----- Material for this task -----

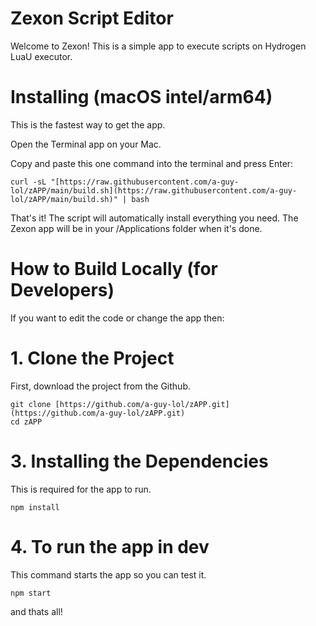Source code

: # Zexon Script Editor

Welcome to Zexon! This is a simple app to execute scripts on Hydrogen LuaU executor.

# Installing (macOS intel/arm64)
This is the fastest way to get the app.

Open the Terminal app on your Mac.

Copy and paste this one command into the terminal and press Enter:
```
curl -sL "[https://raw.githubusercontent.com/a-guy-lol/zAPP/main/build.sh](https://raw.githubusercontent.com/a-guy-lol/zAPP/main/build.sh)" | bash
```
That's it! The script will automatically install everything you need. The Zexon app will be in your /Applications folder when it's done.

# How to Build Locally (for Developers)
If you want to edit the code or change the app then:

# 1. Clone the Project
First, download the project from the Github.
```
git clone [https://github.com/a-guy-lol/zAPP.git](https://github.com/a-guy-lol/zAPP.git)
cd zAPP
```
# 3. Installing the Dependencies
This is required for the app to run.
```
npm install
```
# 4. To run the app in dev
This command starts the app so you can test it.

```
npm start
```
and thats all!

-----

## Aim of the task
Filter the entries down to the lines that include the string "zAPP".

## Task output
curl -sL "[https://raw.githubusercontent.com/a-guy-lol/zAPP/main/build.sh](https://raw.githubusercontent.com/a-guy-lol/zAPP/main/build.sh)" | bash
git clone [https://github.com/a-guy-lol/zAPP.git](https://github.com/a-guy-lol/zAPP.git)
cd zAPP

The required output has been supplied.